This study compared clinical outcomes associated with exposure to pulmonary artery catheters (PACs), central venous catheters (CVCs), arterial pressure waveform analysis for cardiac output (APCO), or no central monitoring (NCM) in patients with shock.
MATERIALS AND METHODS
We assessed 6,929 consecutive patients from 2003 to 2006 within a surgical intensive care unit of a university hospital, identifying 237 mechanically ventilated patients with shock.
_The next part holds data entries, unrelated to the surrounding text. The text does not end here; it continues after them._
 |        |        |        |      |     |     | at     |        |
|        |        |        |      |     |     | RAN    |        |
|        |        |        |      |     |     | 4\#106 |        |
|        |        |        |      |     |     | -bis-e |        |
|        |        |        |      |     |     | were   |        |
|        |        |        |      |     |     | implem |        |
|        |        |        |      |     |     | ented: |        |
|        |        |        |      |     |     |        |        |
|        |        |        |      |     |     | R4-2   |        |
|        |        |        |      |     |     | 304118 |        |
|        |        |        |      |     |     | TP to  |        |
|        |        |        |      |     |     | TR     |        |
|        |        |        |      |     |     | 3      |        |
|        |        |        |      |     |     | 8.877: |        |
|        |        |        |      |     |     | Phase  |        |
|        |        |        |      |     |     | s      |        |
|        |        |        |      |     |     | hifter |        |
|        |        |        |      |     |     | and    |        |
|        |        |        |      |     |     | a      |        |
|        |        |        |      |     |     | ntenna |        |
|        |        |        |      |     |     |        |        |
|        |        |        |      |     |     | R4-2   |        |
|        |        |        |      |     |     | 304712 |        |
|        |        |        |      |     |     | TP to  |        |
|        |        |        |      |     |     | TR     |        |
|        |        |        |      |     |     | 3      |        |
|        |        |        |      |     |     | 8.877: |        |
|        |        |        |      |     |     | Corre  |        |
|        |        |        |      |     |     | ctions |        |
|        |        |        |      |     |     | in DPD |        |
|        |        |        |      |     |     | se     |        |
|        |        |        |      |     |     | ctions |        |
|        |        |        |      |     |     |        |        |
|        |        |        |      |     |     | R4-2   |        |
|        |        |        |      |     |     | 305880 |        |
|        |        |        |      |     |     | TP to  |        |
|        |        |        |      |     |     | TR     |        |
Adjusted for severity of illness, use of APCO monitoring, compared with other options, was associated with reduced intensive care unit mortality (odds ratio [OR], 0.37; 95% confidence interval [CI], 0.18-0.77) and 28-day mortality (OR, 0.43; 95% CI, 0.22-0.85). Other monitors were not associated with changes of 28-day mortality (CVC: OR, 0.63; 95% CI, 0.34-1.17; PAC: OR, 0.78; 95% CI, 0.36-1.69) or were associated with increased risk (NCM: OR, 2.29; 95% CI, 1.14-4.61). There were significant differences in the fluid and vasoactive drug prescriptions among the groups.
This study supports an association between the use of APCO monitoring and reduction in mortality in shock compared with traditional methods of monitoring. Although it is impossible to exclude the role of unrecognized/unrecorded differences among the groups, these findings may result from differences in supportive care, directed by monitor technology.